• [DESCRIPTION OF THE TASK]:
Your answer should be a number only: the count of lines in the following entries that contain "this".

[Rendered images with source text]
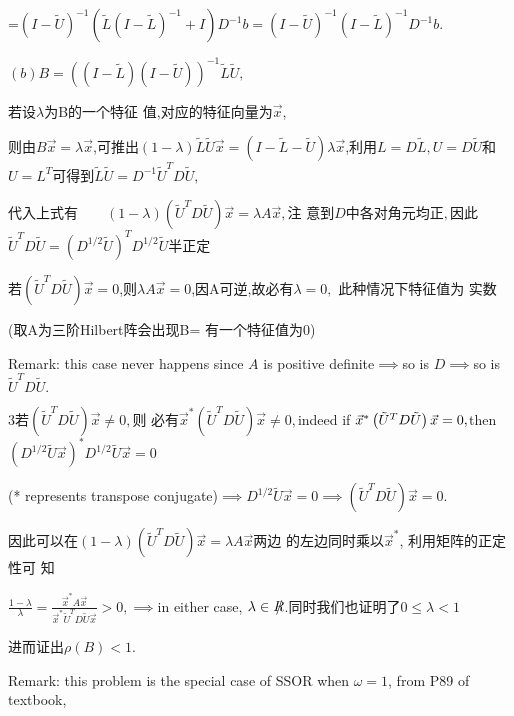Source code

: \documentclass{article}
\begin{document}
=$\left( I-\tilde{U}\right) ^{-1}\left( \tilde{L}\left( I-\tilde{L}\right)
^{-1}+I\right) D^{-1}b=\left( I-\tilde{U}\right) ^{-1}\left( I-\tilde{L}%
\right) ^{-1}D^{-1}b.$

$\left( b\right) B=\left( \left( I-\tilde{L}\right) \left( I-\tilde{U}%
\right) \right) ^{-1}\tilde{L}\tilde{U},$

若设$\lambda $为B的一个特征%
值,对应的特征向量为$%
\vec{x}$,

则由$B\vec{x}=\lambda \vec{x}$,可推出$\left(
1-\lambda \right) \tilde{L}\tilde{U}\vec{x}=\left( I-\tilde{L}-\tilde{U}%
\right) \lambda \vec{x}$,利用$L=D\tilde{L},U=D\tilde{U}$和$%
U=L^{T}$可得到$\tilde{L}\tilde{U}=D^{-1}\tilde{U}^{T}D%
\tilde{U},$

代入上式有$\qquad \left( 1-\lambda \right)
\left( \tilde{U}^{T}D\tilde{U}\right) \vec{x}=\lambda A\vec{x},$注%
意到$D$中各对角元均正$%
, $因此$\tilde{U}^{T}D\tilde{U}=\left( D^{1/2}\tilde{U}\right)
^{T}D^{1/2}\tilde{U}$半正定

若$\left( \tilde{U}^{T}D\tilde{U}\right) \vec{x}=0$,则$\lambda A%
\vec{x}=0$,因A可逆,故必有$\lambda =0,$%
此种情况下特征值为%
实数

(取A为三阶Hilbert阵会出现B=%
有一个特征值为0)

Remark: this case never happens since $A$ is positive definite$\implies $so
is $D\implies $so is $\tilde{U}^{T}D\tilde{U}.$

3若$\left( \tilde{U}^{T}D\tilde{U}\right) \vec{x}\neq 0,$则%
必有$\vec{x}^{\ast }\left( \tilde{U}^{T}D\tilde{U}\right) \vec{x}%
\neq 0,$indeed if $\vec{x}^{\ast }\left( \tilde{U}^{T}D\tilde{U}\right) \vec{%
x}=0,$then $\left( D^{1/2}\tilde{U}\vec{x}\right) ^{\ast }D^{1/2}\tilde{U}%
\vec{x}=0$

(* represents transpose conjugate)$\implies D^{1/2}\tilde{U}\vec{x}%
=0\implies \left( \tilde{U}^{T}D\tilde{U}\right) \vec{x}=0.$

因此可以在$\left( 1-\lambda \right) \left( 
\tilde{U}^{T}D\tilde{U}\right) \vec{x}=\lambda A\vec{x}$两边%
的左边同时乘以$\vec{x}^{\ast }$,%
利用矩阵的正定性可%
知

$\frac{1-\lambda }{\lambda }=\frac{\vec{x}^{\ast }A\vec{x}}{\vec{x}^{\ast }%
\tilde{U}^{T}D\tilde{U}\vec{x}}>0,\implies $in either case, $\lambda \in \NEG%
{R}$.同时我们也证明了$0\leq
\lambda <1$

进而证出$\rho \left( B\right) <1.$

Remark: this problem is the special case of SSOR when $\omega =1$, from P89
of textbook,
\end{document}
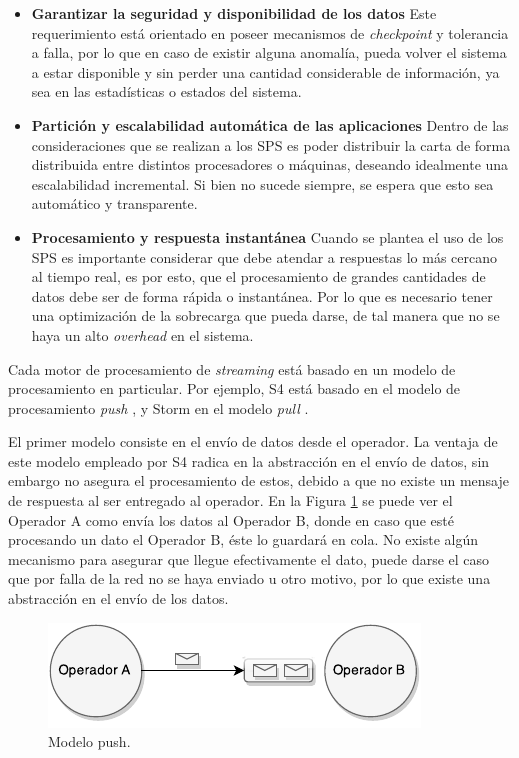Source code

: \begin{itemize}
	\item \textbf{Garantizar la seguridad y disponibilidad de los datos} Este requerimiento está orientado en poseer mecanismos de \textit{checkpoint} y tolerancia a falla, por lo que en caso de existir alguna anomalía, pueda volver el sistema a estar disponible y sin perder una cantidad considerable de información, ya sea en las estadísticas o estados del sistema.
	\item \textbf{Partición y escalabilidad automática de las aplicaciones} Dentro de las consideraciones que se realizan a los SPS es poder distribuir la carta de forma distribuida entre distintos procesadores o máquinas, deseando idealmente una escalabilidad incremental. Si bien no sucede siempre, se espera que esto sea automático y transparente.
	\item \textbf{Procesamiento y respuesta instantánea} Cuando se plantea el uso de los SPS es importante considerar que debe atendar a respuestas lo más cercano al tiempo real, es por esto, que el procesamiento de grandes cantidades de datos debe ser de forma rápida o instantánea. Por lo que es necesario tener una optimización de la sobrecarga que pueda darse, de tal manera que no se haya un alto \textit{overhead} en el sistema.	
\end{itemize}

Cada motor de procesamiento de \textsl{streaming} está basado en un modelo de procesamiento en particular. Por ejemplo, S4 está basado en el modelo de procesamiento \textsl{push} \citep{s4yahoo}, y Storm en el modelo \textsl{pull} \citep{stormtwitter}.

El primer modelo consiste en el envío de datos desde el operador. La ventaja de este modelo empleado por S4 radica en la abstracción en el envío de datos, sin embargo no asegura el procesamiento de estos, debido a que no existe un mensaje de respuesta al ser entregado al operador. En la Figura \ref{fig:sps-push} se puede ver el Operador A como envía los datos al Operador B, donde en caso que esté procesando un dato el Operador B, éste lo guardará en cola. No existe algún mecanismo para asegurar que llegue efectivamente el dato, puede darse el caso que por falla de la red no se haya enviado u otro motivo, por lo que existe una abstracción en el envío de los datos.

\begin{figure}[ht!]
  \centering
    \includegraphics[scale=1]{images/SPS-Push.pdf}
  \caption{Modelo push.}
  \label{fig:sps-push}
\end{figure}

• [EXERCISE ANSWER]:
2